RISPERDAL^® CONSTA^® (risperidone) Instructions for Use¹

1. Full Prescribing Information
2. Vial with colored cap
3. Vial Access Device with white luer connection point, luer cap, spike tip, and skirt
4. Prefilled syringe with plunger rod, diluent, white collar, and cap
5. A 1-inch Needle-Pro^® Needle for intramuscular deltoid injection and a 2-inch Needle-Pro^® Needle for intramuscular gluteal injection. Both needles include a transparent needle sheath and an orange needle protection device
6. Instructions for Use

RISPERDAL^® CONSTA^® (risperidone) requires close attention to the step-by-step “Instructions for Use” to help avoid difficulties in the use of the kit.

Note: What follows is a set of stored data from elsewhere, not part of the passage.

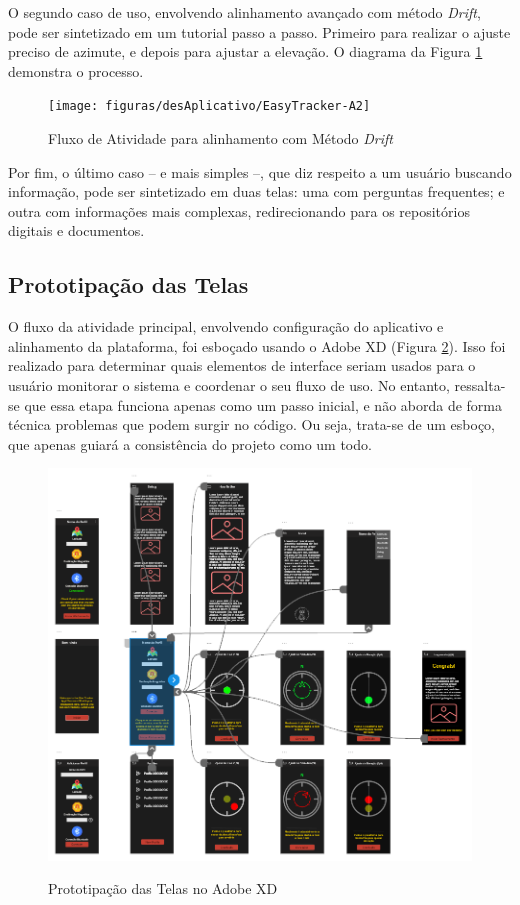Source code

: \label{sec:driftproj}
O segundo caso de uso, envolvendo alinhamento avançado com método \textit{Drift}, pode ser sintetizado em um tutorial passo a passo. Primeiro para realizar o ajuste preciso de azimute, e depois para ajustar a elevação. O diagrama da Figura \ref{fig:atividadedrif} demonstra o processo.

\begin{figure}[!htb]
	\centering
	\caption{Fluxo de Atividade para alinhamento com Método \textit{Drift}}
	\texttt{[image: figuras/desAplicativo/EasyTracker-A2]}
	\label{fig:atividadedrif}
\end{figure}

Por fim, o último caso -- e mais simples --, que diz respeito a um usuário buscando informação, pode ser sintetizado em duas telas: uma com perguntas frequentes; e outra com informações mais complexas, redirecionando para os repositórios digitais e documentos. 

\subsection{Prototipação das Telas}
\label{sec:prototipacao}
O fluxo da atividade principal, envolvendo configuração do aplicativo e alinhamento da plataforma, foi esboçado usando o Adobe XD (Figura \ref{fig:adobexd}). Isso foi realizado para determinar quais elementos de interface seriam usados para o usuário monitorar o sistema e coordenar o seu fluxo de uso. No entanto, ressalta-se que essa etapa funciona apenas como um passo inicial, e não aborda de forma técnica problemas que podem surgir no código. Ou seja, trata-se de um esboço, que apenas guiará a consistência do projeto como um todo.

\begin{figure}[!htb]
	\centering
	\caption{Prototipação das Telas no Adobe XD}
	\includegraphics[width=0.7\linewidth]{figuras/desAplicativo/adobexd}
	\label{fig:adobexd}
\end{figure}


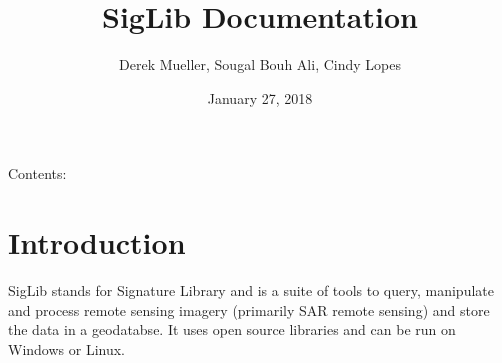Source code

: \documentclass[letterpaper,10pt,english]{sphinxmanual}
\title{SigLib Documentation}
\date{January 27, 2018}
\author{Derek Mueller, Sougal Bouh Ali, Cindy Lopes}
\begin{document}
\maketitle
\tableofcontents
{}\label{index::doc}


Contents:


\chapter{Introduction}
\label{intro:introduction}\label{intro:welcome-to-siglib-s-documentation}\label{intro::doc}
SigLib stands for Signature Library and is a suite of tools to query,
manipulate and process remote sensing imagery (primarily SAR remote
sensing) and store the data in a geodatabse. It uses open source
libraries and can be run on Windows or Linux.
\end{document}
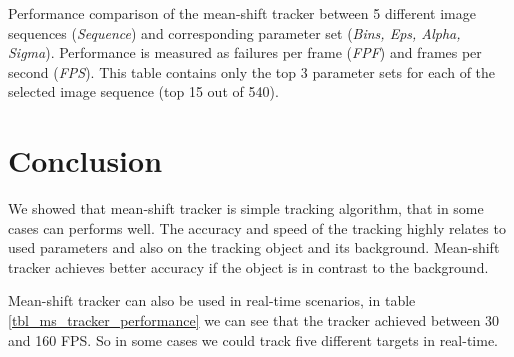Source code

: \documentclass[runningheads]{llncs}
\begin{document}
\begin{table}
\centering
{}
\caption{Performance comparison of the mean-shift tracker between 5 different image sequences (\textit{Sequence}) and corresponding parameter set (\textit{Bins, Eps, Alpha, Sigma}). Performance is measured as failures per frame (\textit{FPF}) and frames per second (\textit{FPS}). This table contains only the top 3 parameter sets for each of the selected image sequence (top 15 out of 540).}
\label{tbl_ms_tracker_performance}
\end{table}

\section{Conclusion}
We showed that mean-shift tracker is simple tracking algorithm, that in some cases can performs well. The accuracy and speed of the tracking highly relates to used parameters and also on the tracking object and its background. Mean-shift tracker achieves better accuracy if the object is in contrast to the background.

Mean-shift tracker can also be used in real-time scenarios, in table \ref{tbl_ms_tracker_performance} we can see that the tracker achieved between 30 and 160 FPS. So in some cases we could track five different targets in real-time.
\end{document}
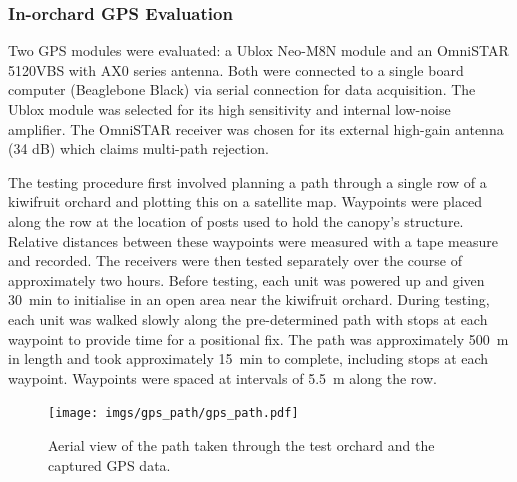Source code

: \documentclass[preprint,authoryear,12pt]{elsarticle}
\begin{document}

    \subsubsection{In-orchard GPS Evaluation}
        Two GPS modules were evaluated: a Ublox Neo-M8N module and an OmniSTAR 5120VBS with AX0 series antenna.
    	Both were connected to a single board computer (Beaglebone Black) via serial connection for data acquisition.
        The Ublox module was selected for its high sensitivity and internal low-noise amplifier.
        The OmniSTAR receiver was chosen for its external high-gain antenna (34 dB) which claims multi-path rejection.

        The testing procedure first involved planning a path through a single row of a kiwifruit orchard and plotting this on a satellite map.
        Waypoints were placed along the row at the location of posts used to hold the canopy's structure.
        Relative distances between these waypoints were measured with a tape measure and recorded.
        The receivers were then tested separately over the course of approximately two hours.
        Before testing, each unit was powered up and given \SI{30}{\minute} to initialise in an open area near the kiwifruit orchard.
        During testing, each unit was walked slowly along the pre-determined path with stops at each waypoint to provide time for a positional fix.
        The path was approximately \SI{500}{\meter} in length and took approximately \SI{15}{\minute} to complete, including stops at each waypoint.
        Waypoints were spaced at intervals of \SI{5.5}{\meter} along the row.

        \begin{figure}[htb]
            \centering
            \texttt{[image: imgs/gps\_path/gps\_path.pdf]}
            \caption{
                Aerial view of the path taken through the test orchard and the captured GPS data.
            }
            \label{fig:gpsResults}
        \end{figure}
\end{document}

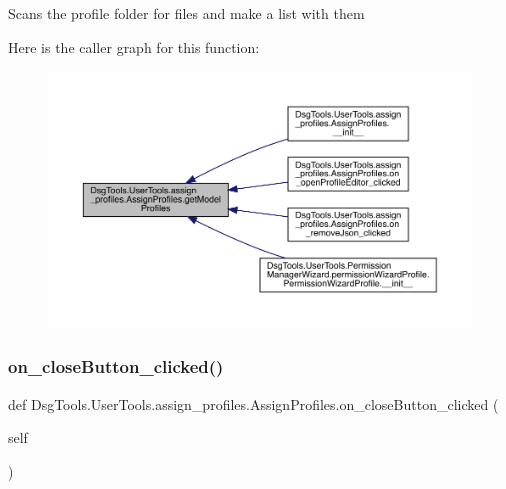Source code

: \begin{DoxyVerb}Scans the profile folder for files and make a list with them
\end{DoxyVerb}
 Here is the caller graph for this function\+:
\nopagebreak
\begin{figure}[H]
\begin{center}
\leavevmode
\includegraphics[width=350pt]{class_dsg_tools_1_1_user_tools_1_1assign__profiles_1_1_assign_profiles_a88946e6ab8e738c3afed611c7544c96f_icgraph}
\end{center}
\end{figure}
\mbox{\label{class_dsg_tools_1_1_user_tools_1_1assign__profiles_1_1_assign_profiles_a563b41c7c68ac432b8e6300c1a1ee722}} 
\subsubsection{\texorpdfstring{on\+\_\+close\+Button\+\_\+clicked()}{on\_closeButton\_clicked()}}
{\footnotesize\ttfamily def Dsg\+Tools.\+User\+Tools.\+assign\+\_\+profiles.\+Assign\+Profiles.\+on\+\_\+close\+Button\+\_\+clicked (\begin{DoxyParamCaption}\item[{}]{self }\end{DoxyParamCaption})}

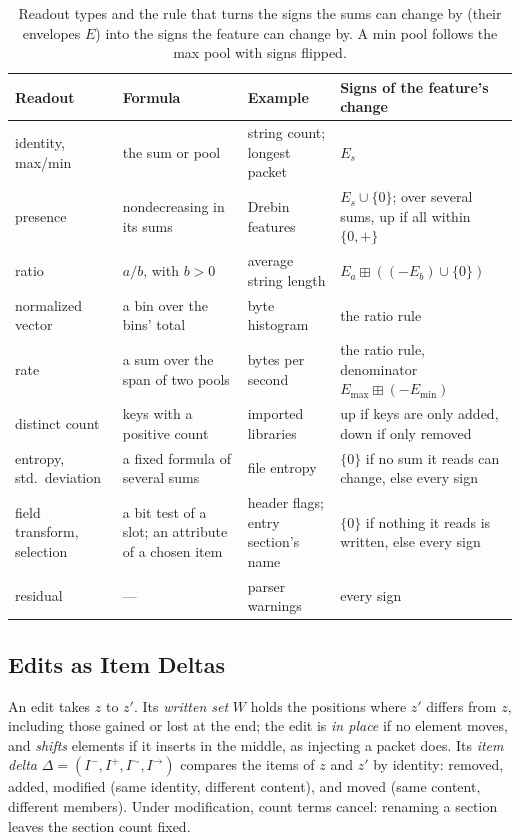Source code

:\begin{table}[t]
  \caption{Readout types and the rule that turns the signs the sums can change by (their envelopes $E$) into the signs
  the feature can change by. A min pool follows the max pool with signs flipped.}
  \label{tab:fw:readouts}
  \small
  \begin{tabular}{@{}p{}p{}p{}p{}@{}}
    \toprule
    Readout & Formula & Example & Signs of the feature's change \\
    \midrule
    identity, max/min & the sum or pool & string count; longest packet & $E_s$ \\
    presence & nondecreasing in its sums & Drebin features & $E_s \cup \{0\}$; over several sums, up if all within $\{0,+\}$ \\
    ratio & $a/b$, with $b > 0$ & average string length & $E_a \boxplus ((-E_b) \cup \{0\})$ \\
    normalized vector & a bin over the bins' total & byte histogram & the ratio rule \\
    rate & a sum over the span of two pools & bytes per second & the ratio rule, denominator $E_{\max} \boxplus (-E_{\min})$ \\
    distinct count & keys with a positive count & imported libraries & up if keys are only added, down if only removed \\
    entropy, std.\ deviation & a fixed formula of several sums & file entropy & $\{0\}$ if no sum it reads can change, else every sign \\
    field transform, selection & a bit test of a slot; an attribute of a chosen item & header flags; entry section's name & $\{0\}$ if nothing it reads is written, else every sign \\
    residual & --- & parser warnings & every sign \\
    \bottomrule
  \end{tabular}
\end{table}

\subsection{Edits as Item Deltas}
\label{sec:fw:edits}

An edit takes $z$ to $z'$. Its \emph{written set} $W$ holds the positions where $z'$ differs from $z$, including
those gained or lost at the end; the edit is \emph{in place} if no element moves, and \emph{shifts} elements if it
inserts in the middle, as injecting a packet does. Its \emph{item
delta} $\Delta = (I^-, I^+, I^\sim, I^\to)$ compares the items of $z$ and $z'$ by identity: removed, added, modified
(same identity, different content), and moved (same content, different members). Under modification, count terms
cancel: renaming a section leaves the section count fixed.


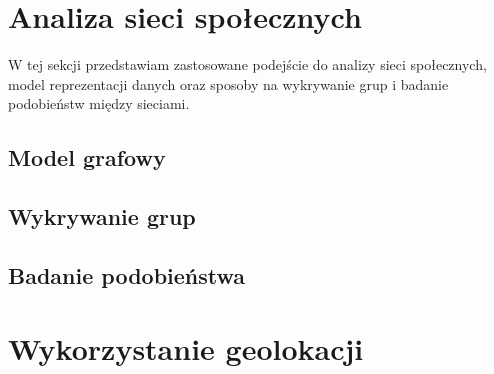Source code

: \section{Analiza sieci społecznych}
\label{section:siecispoleczne}
W tej sekcji przedstawiam zastosowane podejście do analizy sieci społecznych,
model reprezentacji danych oraz sposoby na wykrywanie grup i badanie podobieństw
między sieciami.
\subsection{Model grafowy}

\clearpage
\subsection{Wykrywanie grup}
\subsection{Badanie podobieństwa}




\section{Wykorzystanie geolokacji}
\label{section:wykorzystaniegeolokacji}
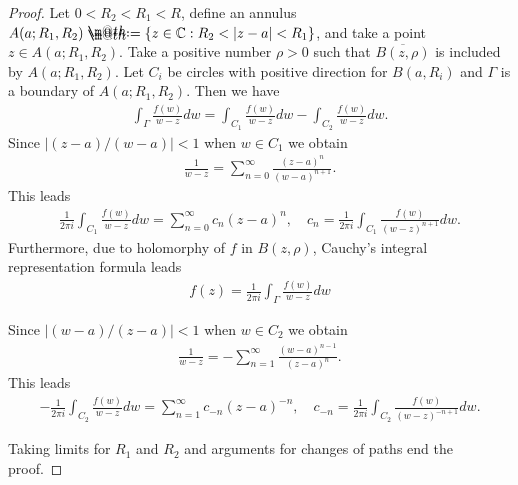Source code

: \documentclass[openany, a4paper, oneside]{book}
\makeatletter
\newcommand*{\defeq}{\mathrel{\rlap{%
\raisebox{0.3ex}{$\m@th\cdot$}}%
\raisebox{-0.3ex}{$\m@th\cdot$}}%
=}
\theoremstyle{break}
\theoremstyle{breakdefn}
\newcommand{\abs}[1]{\left|#1\right|}
\newcommand{\set}[2]{\left\{#1 : #2\right\}}
\newcommand{\bbC}{\mathbb{C}}
\makeatother
\begin{document}
\begin{proof}
Let $0 < R_2 < R_1 < R$, define an annulus $A (a; R_1, R_2) \defeq \set{z \in \bbC}{R_2 < \abs{z - a} < R_1}$,
and take a point $z \in A (a; R_1, R_2)$.
Take a positive number $\rho > 0$ such that $\overline{B (z, \rho)}$ is included by $A (a; R_1, R_2)$.
Let $C_i$ be circles with positive direction for $B (a, R_i)$ and $\Gamma$ is a boundary of $A (a; R_1, R_2)$.
Then we have
\begin{align}
 \int_{\Gamma} \frac{f (w)}{w - z} dw
 =
 \int_{C_1} \frac{f (w)}{w - z} dw - \int_{C_2} \frac{f (w)}{w - z} dw.
\end{align}
Since $\abs{(z - a) / (w - a)} < 1$ when $w \in C_1$ we obtain
\begin{align}
 \frac{1}{w - z} = \sum_{n=0}^{\infty} \frac{(z - a)^n}{(w - a)^{n+1}}.
\end{align}
This leads
\begin{align}
 \frac{1}{2 \pi i} \int_{C_1} \frac{f (w)}{w - z} dw
 =
 \sum_{n=0}^{\infty} c_n (z - a)^n, \quad
 c_n
 =
 \frac{1}{2 \pi i} \int_{C_1} \frac{f (w)}{(w - z)^{n+1}} dw.
\end{align}
Furthermore, due to holomorphy of $f$ in $B (z, \rho)$, Cauchy's integral representation formula leads
\begin{align}
 f (z)
 =
 \frac{1}{2 \pi i} \int_{\Gamma} \frac{f (w)}{w - z} dw
\end{align}

Since $\abs{(w - a) / (z - a)} < 1$ when $w \in C_2$ we obtain
\begin{align}
 \frac{1}{w - z} = - \sum_{n=1}^{\infty} \frac{(w - a)^{n-1}}{(z - a)^{n}}.
\end{align}
This leads
\begin{align}
 -\frac{1}{2 \pi i} \int_{C_2} \frac{f (w)}{w - z} dw
 =
 \sum_{n=1}^{\infty} c_{-n} (z - a)^{-n}, \quad
 c_{-n}
 =
 \frac{1}{2 \pi i} \int_{C_2} \frac{f (w)}{(w - z)^{-n+1}} dw.
\end{align}

Taking limits for $R_1$ and $R_2$ and arguments for changes of paths end the proof.
\end{proof}
\end{document}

RISPERDAL^® CONSTA^® must be reconstituted only in the diluent supplied in the dose pack, and must be administered with only the appropriate needle supplied in the dose pack for gluteal (2-inch needle) or deltoid (1-inch needle) administration. All components are required for administration. Do not substitute any components of the dose pack. To assure that the intended dose of risperidone is delivered, the full contents from the vial must be administered. Administration of partial contents may not deliver the intended dose of risperidone. It is recommended to administer immediately after reconstitution.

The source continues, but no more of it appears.